## What needs to be done
No pictures go into the output, which should consist only of the lines from the first line of the data through the line with "20 weight percent FORAL", copied exactly.

## Raw data

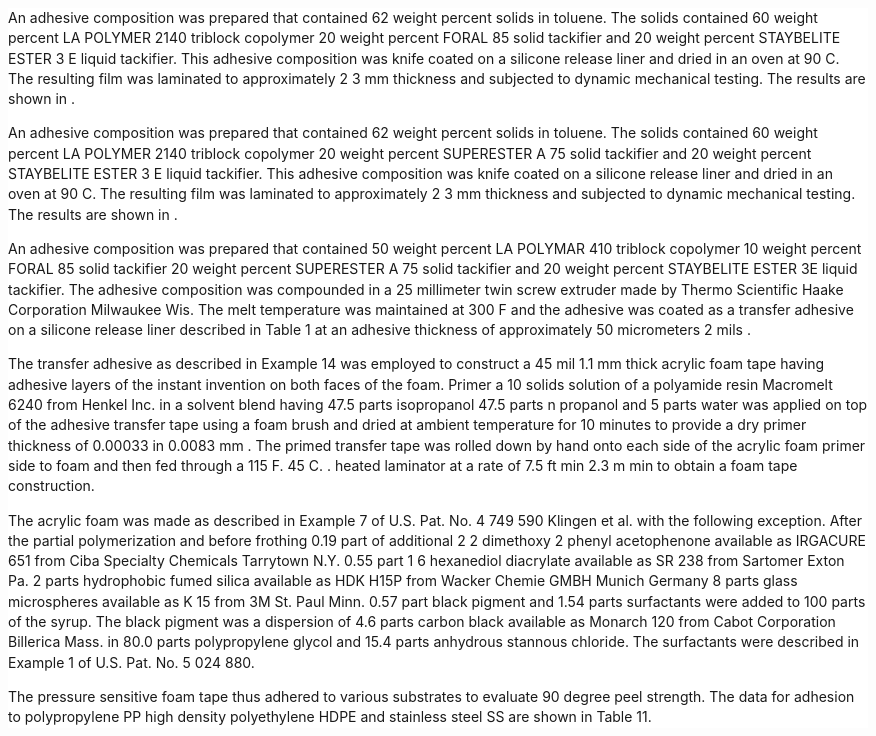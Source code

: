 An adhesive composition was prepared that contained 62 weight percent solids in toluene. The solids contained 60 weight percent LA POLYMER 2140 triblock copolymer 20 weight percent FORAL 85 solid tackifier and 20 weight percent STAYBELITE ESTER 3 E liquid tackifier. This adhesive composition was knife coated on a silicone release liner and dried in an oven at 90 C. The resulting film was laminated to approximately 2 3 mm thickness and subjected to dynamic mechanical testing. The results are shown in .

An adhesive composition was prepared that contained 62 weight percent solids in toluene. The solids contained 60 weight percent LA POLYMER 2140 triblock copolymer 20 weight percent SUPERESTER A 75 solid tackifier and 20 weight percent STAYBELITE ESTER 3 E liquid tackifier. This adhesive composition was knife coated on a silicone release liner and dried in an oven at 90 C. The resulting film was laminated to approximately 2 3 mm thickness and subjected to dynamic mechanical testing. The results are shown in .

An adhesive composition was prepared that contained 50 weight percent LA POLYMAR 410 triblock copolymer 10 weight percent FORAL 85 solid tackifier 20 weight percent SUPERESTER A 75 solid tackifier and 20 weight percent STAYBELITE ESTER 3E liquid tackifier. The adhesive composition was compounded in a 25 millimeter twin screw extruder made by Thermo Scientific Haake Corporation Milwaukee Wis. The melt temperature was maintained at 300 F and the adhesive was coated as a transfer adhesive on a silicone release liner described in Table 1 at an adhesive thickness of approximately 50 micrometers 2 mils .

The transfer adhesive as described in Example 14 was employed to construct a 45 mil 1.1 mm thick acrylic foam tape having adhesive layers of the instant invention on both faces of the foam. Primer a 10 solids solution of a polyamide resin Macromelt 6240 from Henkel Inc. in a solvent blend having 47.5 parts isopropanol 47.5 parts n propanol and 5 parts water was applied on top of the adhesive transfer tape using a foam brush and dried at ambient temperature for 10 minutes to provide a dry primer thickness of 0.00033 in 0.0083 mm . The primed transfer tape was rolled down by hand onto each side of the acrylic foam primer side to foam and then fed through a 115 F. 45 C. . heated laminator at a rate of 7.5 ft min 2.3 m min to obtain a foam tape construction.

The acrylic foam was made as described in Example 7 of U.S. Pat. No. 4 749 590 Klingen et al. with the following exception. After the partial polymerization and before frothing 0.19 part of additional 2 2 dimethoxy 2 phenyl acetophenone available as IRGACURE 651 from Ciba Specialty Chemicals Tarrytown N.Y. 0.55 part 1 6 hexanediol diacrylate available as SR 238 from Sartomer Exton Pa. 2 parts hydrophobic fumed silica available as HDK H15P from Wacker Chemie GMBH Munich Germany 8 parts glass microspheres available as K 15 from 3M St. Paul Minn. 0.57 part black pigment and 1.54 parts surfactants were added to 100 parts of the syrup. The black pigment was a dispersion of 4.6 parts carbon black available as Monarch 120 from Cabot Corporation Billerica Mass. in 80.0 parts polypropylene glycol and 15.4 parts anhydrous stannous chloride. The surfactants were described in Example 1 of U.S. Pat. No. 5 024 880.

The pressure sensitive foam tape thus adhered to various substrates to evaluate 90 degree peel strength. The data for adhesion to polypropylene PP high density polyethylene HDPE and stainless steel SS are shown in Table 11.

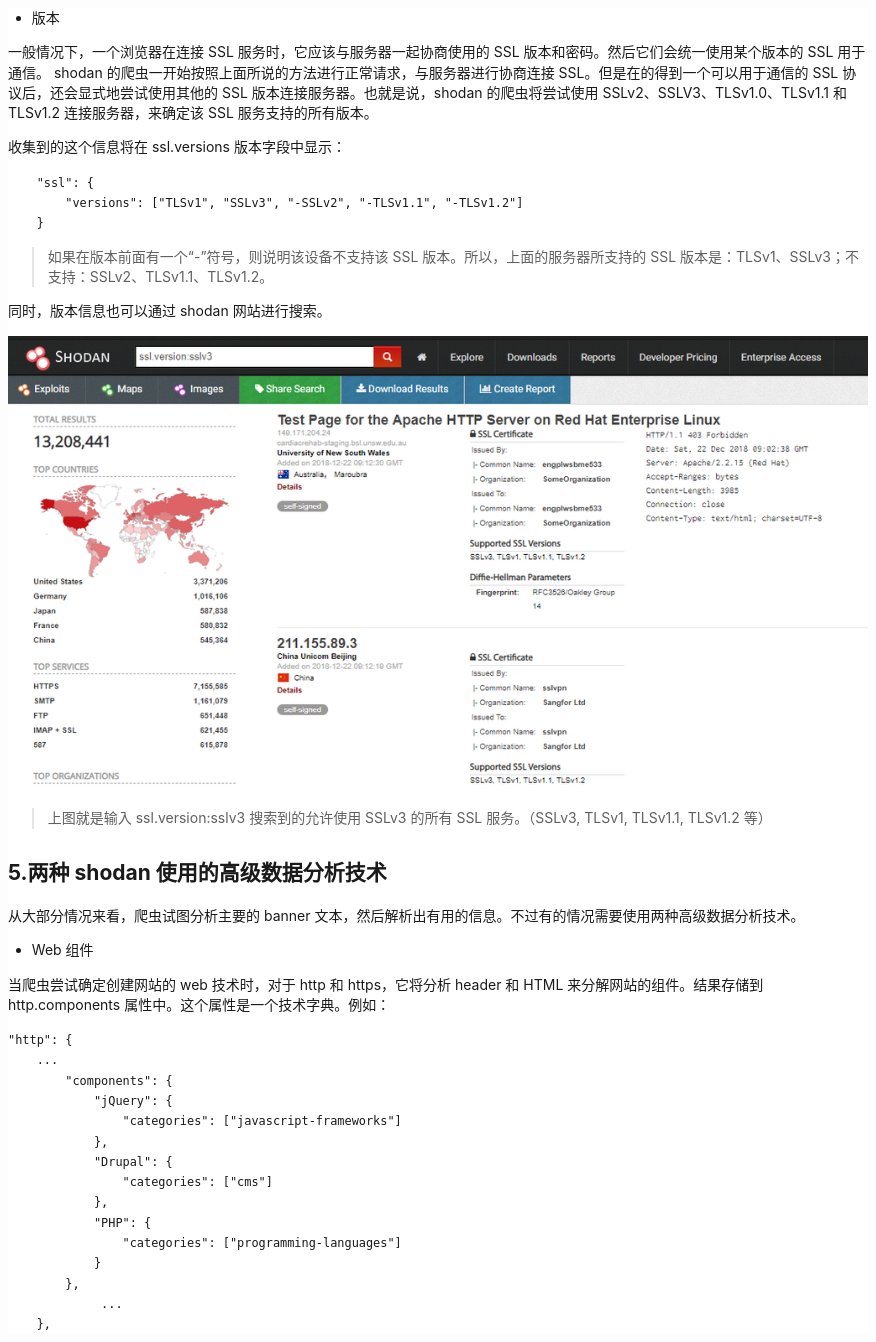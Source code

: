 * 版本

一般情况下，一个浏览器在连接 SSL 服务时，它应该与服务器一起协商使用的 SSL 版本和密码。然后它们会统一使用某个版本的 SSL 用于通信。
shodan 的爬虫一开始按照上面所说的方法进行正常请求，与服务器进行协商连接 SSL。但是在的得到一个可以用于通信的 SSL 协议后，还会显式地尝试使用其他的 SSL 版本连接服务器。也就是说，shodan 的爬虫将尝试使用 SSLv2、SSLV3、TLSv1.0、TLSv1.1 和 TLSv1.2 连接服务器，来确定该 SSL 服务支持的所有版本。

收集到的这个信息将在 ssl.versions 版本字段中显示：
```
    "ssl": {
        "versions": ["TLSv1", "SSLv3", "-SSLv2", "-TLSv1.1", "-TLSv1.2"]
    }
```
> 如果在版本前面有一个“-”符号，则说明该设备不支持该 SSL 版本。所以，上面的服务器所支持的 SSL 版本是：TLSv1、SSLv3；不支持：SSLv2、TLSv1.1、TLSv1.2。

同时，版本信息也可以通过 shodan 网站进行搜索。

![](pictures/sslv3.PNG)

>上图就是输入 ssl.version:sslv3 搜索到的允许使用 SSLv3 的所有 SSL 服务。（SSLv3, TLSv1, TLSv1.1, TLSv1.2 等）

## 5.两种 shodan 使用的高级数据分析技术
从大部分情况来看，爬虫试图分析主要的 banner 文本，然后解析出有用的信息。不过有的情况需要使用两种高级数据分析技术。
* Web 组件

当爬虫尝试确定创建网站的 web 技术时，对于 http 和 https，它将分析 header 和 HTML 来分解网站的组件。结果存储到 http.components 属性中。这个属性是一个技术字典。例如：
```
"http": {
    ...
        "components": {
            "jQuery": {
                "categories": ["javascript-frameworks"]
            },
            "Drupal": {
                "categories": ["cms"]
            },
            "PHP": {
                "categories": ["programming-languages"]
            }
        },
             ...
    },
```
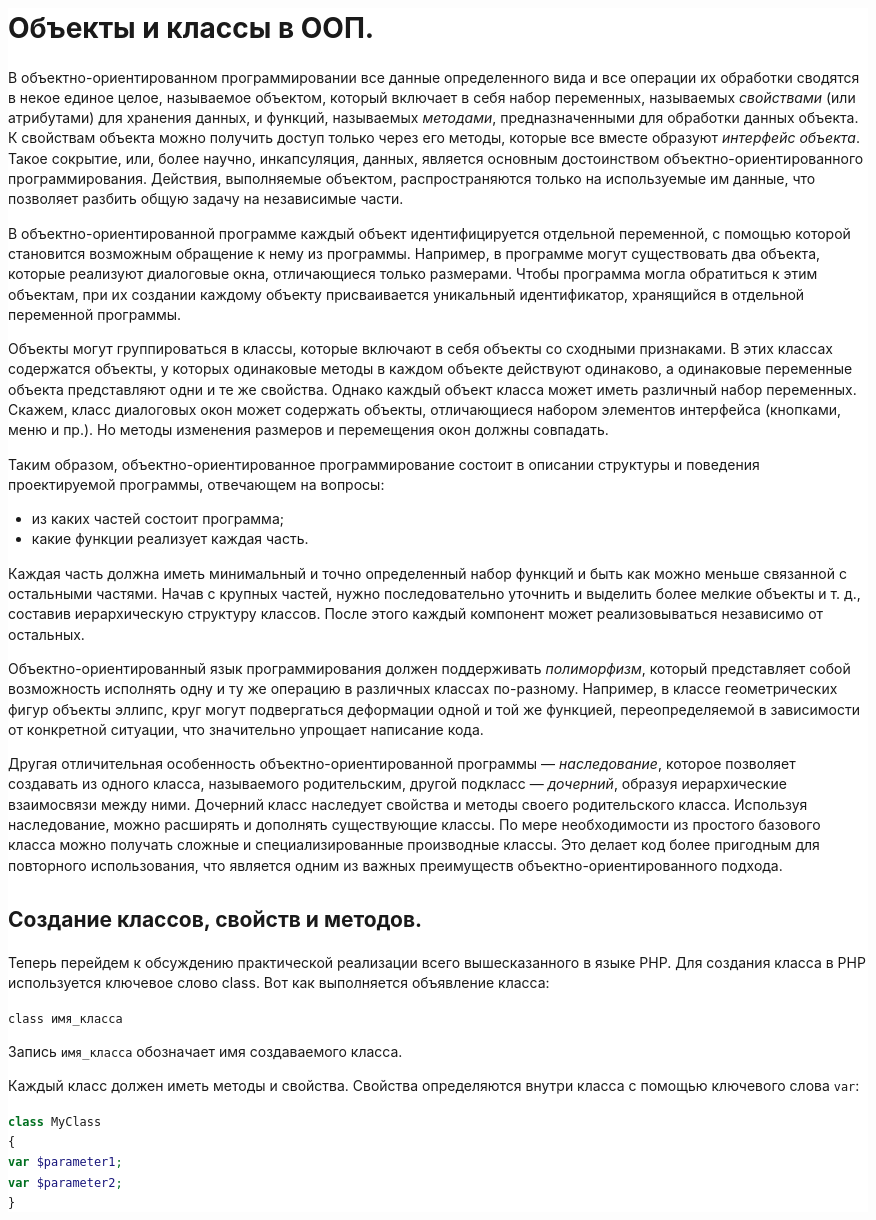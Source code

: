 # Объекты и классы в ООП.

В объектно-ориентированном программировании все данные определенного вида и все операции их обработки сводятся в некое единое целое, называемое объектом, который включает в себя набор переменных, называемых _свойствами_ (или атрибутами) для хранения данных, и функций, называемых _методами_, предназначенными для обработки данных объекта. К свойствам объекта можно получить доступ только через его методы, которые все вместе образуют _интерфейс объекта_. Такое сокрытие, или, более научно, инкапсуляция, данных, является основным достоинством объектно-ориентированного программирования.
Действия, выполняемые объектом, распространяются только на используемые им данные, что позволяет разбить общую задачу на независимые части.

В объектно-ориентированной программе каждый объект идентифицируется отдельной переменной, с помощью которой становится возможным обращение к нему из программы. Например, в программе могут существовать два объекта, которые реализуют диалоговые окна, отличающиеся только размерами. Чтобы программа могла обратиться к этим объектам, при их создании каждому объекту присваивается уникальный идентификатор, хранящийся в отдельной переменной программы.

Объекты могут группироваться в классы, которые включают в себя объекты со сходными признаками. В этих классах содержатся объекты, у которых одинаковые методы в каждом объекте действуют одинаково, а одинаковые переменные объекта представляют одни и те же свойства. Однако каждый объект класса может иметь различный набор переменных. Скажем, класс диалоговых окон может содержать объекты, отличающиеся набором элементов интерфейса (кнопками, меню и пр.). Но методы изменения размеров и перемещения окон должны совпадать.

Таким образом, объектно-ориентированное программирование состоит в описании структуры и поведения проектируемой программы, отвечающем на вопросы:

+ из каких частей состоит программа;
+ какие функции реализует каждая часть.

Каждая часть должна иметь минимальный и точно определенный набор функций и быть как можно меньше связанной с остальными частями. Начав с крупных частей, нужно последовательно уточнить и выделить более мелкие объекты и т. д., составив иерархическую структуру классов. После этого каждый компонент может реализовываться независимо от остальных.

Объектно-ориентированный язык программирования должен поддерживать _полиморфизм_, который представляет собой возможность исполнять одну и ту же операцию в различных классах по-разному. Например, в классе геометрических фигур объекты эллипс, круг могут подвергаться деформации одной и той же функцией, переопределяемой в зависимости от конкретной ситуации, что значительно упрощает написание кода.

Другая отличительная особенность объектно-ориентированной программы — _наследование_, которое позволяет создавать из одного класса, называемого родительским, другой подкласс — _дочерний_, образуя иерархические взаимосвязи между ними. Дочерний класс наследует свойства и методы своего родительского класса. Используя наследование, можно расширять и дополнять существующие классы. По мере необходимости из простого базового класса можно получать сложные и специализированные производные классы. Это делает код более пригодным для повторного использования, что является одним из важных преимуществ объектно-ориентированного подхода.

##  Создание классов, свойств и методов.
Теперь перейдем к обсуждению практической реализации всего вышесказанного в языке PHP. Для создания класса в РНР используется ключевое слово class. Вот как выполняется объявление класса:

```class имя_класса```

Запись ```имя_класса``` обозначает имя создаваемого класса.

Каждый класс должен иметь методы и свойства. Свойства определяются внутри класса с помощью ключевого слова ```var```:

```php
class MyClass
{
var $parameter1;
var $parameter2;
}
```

## Answer to the exercise
Source code

: An adhesive composition was prepared that contained 62 weight percent solids in toluene. The solids contained 60 weight percent LA POLYMER 2140 triblock copolymer 20 weight percent FORAL 85 solid tackifier and 20 weight percent STAYBELITE ESTER 3 E liquid tackifier. This adhesive composition was knife coated on a silicone release liner and dried in an oven at 90 C. The resulting film was laminated to approximately 2 3 mm thickness and subjected to dynamic mechanical testing. The results are shown in .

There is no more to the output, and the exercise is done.